Figure 2-1 Connection pooling
Guidelines for Connection Pooling
Here are some general guidelines for using connection pooling. For details about different connection pooling models, see Chapter 8, “Connection Pooling and Statement Pooling.”
- A perfect scenario for using connection pooling is when your applications reside on an application server, which implies multiple users using the applications.
- Consider using connection pooling if your application has multiple users and your database server has enough memory to manage the maximum number of connections that will be in the pool at any given time. In most connection pooling models, it is easy to calculate the maximum number of connections that will be in a pool because the connection pool implementation allows you to configure the maximum. If the implementation you are using does not support configuring the maximum number of connections in a pool, you must calculate how many connections will be in the pool during peak times to determine if your database server can handle the load.
Determine whether the number of database licenses you have accommodates a connection pool. If you have limited licenses, answer the following questions to determine if you have enough licenses to support a connection pool:
- Will other applications use database licenses? If yes, take this into account when calculating how many licenses you need for your connection pool.
- Are you using a database that uses a streaming protocol, such as Sybase, Microsoft SQL Server, or MySQL? If yes, you may be using more database connections than you think. In streaming protocol databases, only one request can be processed at a time over a single connection; the other requests on the same connection must wait for the preceding request to complete before a subsequent request can be processed. Therefore, some database driver implementations duplicate connections (establish another connection) when multiple requests are sent over a single connection so that all requests can be processed in a timely manner.

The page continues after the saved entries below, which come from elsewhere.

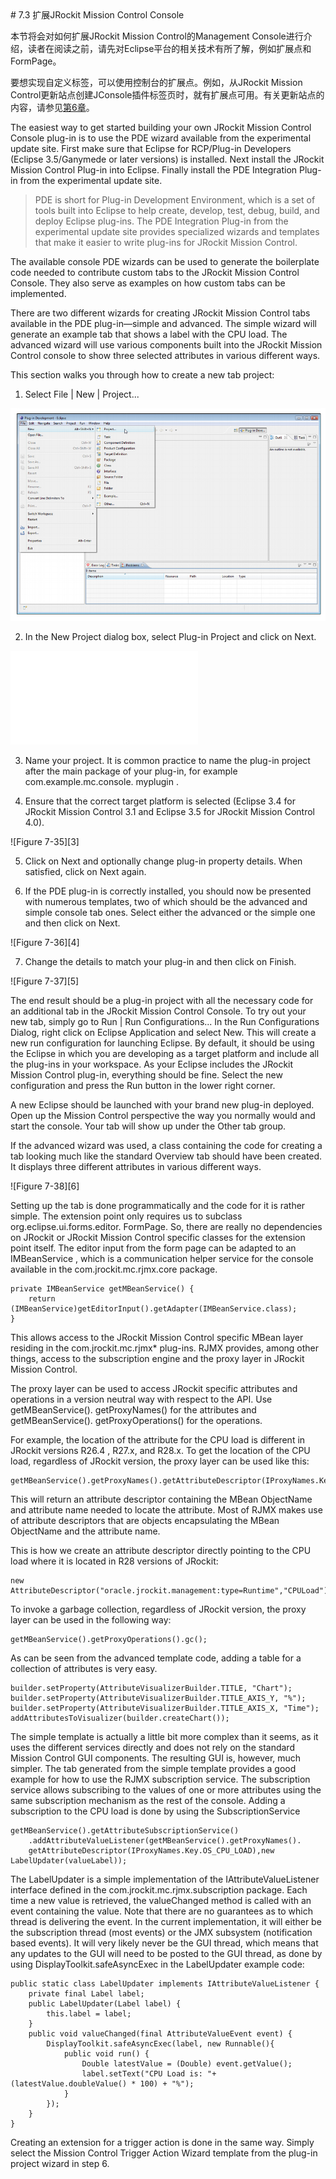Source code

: <a name="7.3" />
# 7.3 扩展JRockit Mission Control Console

本节将会对如何扩展JRockit Mission Control的Management Console进行介绍，读者在阅读之前，请先对Eclipse平台的相关技术有所了解，例如扩展点和FormPage。

要想实现自定义标签，可以使用控制台的扩展点。例如，从JRockit Mission Control更新站点创建JConsole插件标签页时，就有扩展点可用。有关更新站点的内容，请参见[第6章][2]。

The easiest way to get started building your own JRockit Mission Control Console
plug-in is to use the PDE wizard available from the experimental update site. First
make sure that Eclipse for RCP/Plug-in Developers (Eclipse 3.5/Ganymede or later
versions) is installed. Next install the JRockit Mission Control Plug-in into Eclipse.
Finally install the PDE Integration Plug-in from the experimental update site.

>PDE is short for Plug-in Development Environment, which is a set
of tools built into Eclipse to help create, develop, test, debug, build,
and deploy Eclipse plug-ins. The PDE Integration Plug-in from the
experimental update site provides specialized wizards and templates
that make it easier to write plug-ins for JRockit Mission Control.

The available console PDE wizards can be used to generate the boilerplate code
needed to contribute custom tabs to the JRockit Mission Control Console. They
also serve as examples on how custom tabs can be implemented.

There are two different wizards for creating JRockit Mission Control tabs available in
the PDE plug-in—simple and advanced. The simple wizard will generate an example
tab that shows a label with the CPU load. The advanced wizard will use various
components built into the JRockit Mission Control console to show three selected
attributes in various different ways.

This section walks you through how to create a new tab project:

1. Select File | New | Project...

![Figure 7-33][1]

2. In the New Project dialog box, select Plug-in Project and click on Next.

![Figure 7-34][2]

3. Name your project. It is common practice to name the plug-in project after
the main package of your plug-in, for example  com.example.mc.console.
myplugin .

4. Ensure that the correct target platform is selected (Eclipse 3.4 for JRockit
Mission Control 3.1 and Eclipse 3.5 for JRockit Mission Control 4.0).

![Figure 7-35][3]

5. Click on Next and optionally change plug-in property details. When
satisfied, click on Next again.

6. If the PDE plug-in is correctly installed, you should now be presented with
numerous templates, two of which should be the advanced and simple
console tab ones. Select either the advanced or the simple one and then click
on Next.

![Figure 7-36][4]

7. Change the details to match your plug-in and then click on Finish.

![Figure 7-37][5]

The end result should be a plug-in project with all the necessary code for an
additional tab in the JRockit Mission Control Console. To try out your new tab,
simply go to Run | Run Configurations... In the Run Configurations Dialog,
right click on Eclipse Application and select New. This will create a new run
configuration for launching Eclipse. By default, it should be using the Eclipse
in which you are developing as a target platform and include all the plug-ins
in your workspace. As your Eclipse includes the JRockit Mission Control
plug-in, everything should be fine. Select the new configuration and press
the Run button in the lower right corner.

A new Eclipse should be launched with your brand new plug-in deployed. Open up
the Mission Control perspective the way you normally would and start the console.
Your tab will show up under the Other tab group.

If the advanced wizard was used, a class containing the code for creating a
tab looking much like the standard Overview tab should have been created.
It displays three different attributes in various different ways.

![Figure 7-38][6]

Setting up the tab is done programmatically and the code for it is rather simple.
The extension point only requires us to subclass  org.eclipse.ui.forms.editor.
FormPage. So, there are really no dependencies on JRockit or JRockit Mission
Control specific classes for the extension point itself. The editor input from the form
page can be adapted to an  IMBeanService , which is a communication helper service
for the console available in the  com.jrockit.mc.rjmx.core package.

    private IMBeanService getMBeanService() {
        return (IMBeanService)getEditorInput().getAdapter(IMBeanService.class);
    }

This allows access to the JRockit Mission Control specific MBean layer residing in the
com.jrockit.mc.rjmx* plug-ins. RJMX provides, among other things, access to the
subscription engine and the proxy layer in JRockit Mission Control.

The proxy layer can be used to access JRockit specific attributes and operations
in a version neutral way with respect to the API. Use  getMBeanService().
getProxyNames() for the attributes and  getMBeanService().
getProxyOperations() for the operations.

For example, the location of the attribute for the CPU load is different in JRockit
versions R26.4 , R27.x, and R28.x. To get the location of the CPU load, regardless
of JRockit version, the proxy layer can be used like this:

    getMBeanService().getProxyNames().getAttributeDescriptor(IProxyNames.Key.OS_CPU_LOAD);

This will return an attribute descriptor containing the MBean  ObjectName
and attribute name needed to locate the attribute. Most of RJMX makes use
of attribute descriptors that are objects encapsulating the MBean  ObjectName
and the attribute name.

This is how we create an attribute descriptor directly pointing to the CPU load where
it is located in R28 versions of JRockit:

    new AttributeDescriptor("oracle.jrockit.management:type=Runtime","CPULoad");

To invoke a garbage collection, regardless of JRockit version, the proxy layer can be
used in the following way:

    getMBeanService().getProxyOperations().gc();

As can be seen from the advanced template code, adding a table for a collection of
attributes is very easy.

    builder.setProperty(AttributeVisualizerBuilder.TITLE, "Chart");
    builder.setProperty(AttributeVisualizerBuilder.TITLE_AXIS_Y, "%");
    builder.setProperty(AttributeVisualizerBuilder.TITLE_AXIS_X, "Time");
    addAttributesToVisualizer(builder.createChart());

The simple template is actually a little bit more complex than it seems, as it uses the
different services directly and does not rely on the standard Mission Control GUI
components. The resulting GUI is, however, much simpler. The tab generated from
the simple template provides a good example for how to use the RJMX subscription
service. The subscription service allows subscribing to the values of one or more
attributes using the same subscription mechanism as the rest of the console. Adding
a subscription to the CPU load is done by using the  SubscriptionService 

    getMBeanService().getAttributeSubscriptionService()
        .addAttributeValueListener(getMBeanService().getProxyNames().
        getAttributeDescriptor(IProxyNames.Key.OS_CPU_LOAD),new LabelUpdater(valueLabel));

The  LabelUpdater is a simple implementation of the  IAttributeValueListener
interface defined in the  com.jrockit.mc.rjmx.subscription package. Each time a
new value is retrieved, the  valueChanged method is called with an event containing
the value. Note that there are no guarantees as to which thread is delivering the event.
In the current implementation, it will either be the subscription thread (most events)
or the JMX subsystem (notification based events). It will very likely never be the GUI
thread, which means that any updates to the GUI will need to be posted to the GUI
thread, as done by using  DisplayToolkit.safeAsyncExec in the  LabelUpdater
example code:

    public static class LabelUpdater implements IAttributeValueListener {
        private final Label label;
        public LabelUpdater(Label label) {
            this.label = label;
        }
        public void valueChanged(final AttributeValueEvent event) {
            DisplayToolkit.safeAsyncExec(label, new Runnable(){
                public void run() {
                    Double latestValue = (Double) event.getValue();
                    label.setText("CPU Load is: "+ (latestValue.doubleValue() * 100) + "%");
                }
            });
        }
    }

Creating an extension for a trigger action is done in the same way. Simply select the
Mission Control Trigger Action Wizard template from the plug-in project wizard
in step 6.







[1]:    ../images/7-33.jpg
[2]:    ../chap6/6.md#6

- When you develop your application to use connection pooling, open connections just before the application needs them. Opening them earlier than necessary decreases the number of connections available to other users and can increase the demand for resources. Don’t forget to close them when the database work is complete so that the connection can return to the pool for reuse.
When Not to Use Connection Pooling
Some applications are not good candidates for using connection pooling. If your applications have any of the following characteristics, you probably don’t want to use connection pooling. In fact, for these types of applications, connection pooling may degrade performance.
- Applications that restart numerous times daily—This typically applies only to architectures that are not using an application server. Depending on the configuration of the connection pool, it may be populated with connections each time the application is started, which causes a performance penalty up front.
- Single-user applications, such as report writers—If your application only needs to establish a connection for a single user who runs reports two to three times daily, the memory usage on the database server associated with a connection pool degrades performance more than establishing the connection two or three times daily.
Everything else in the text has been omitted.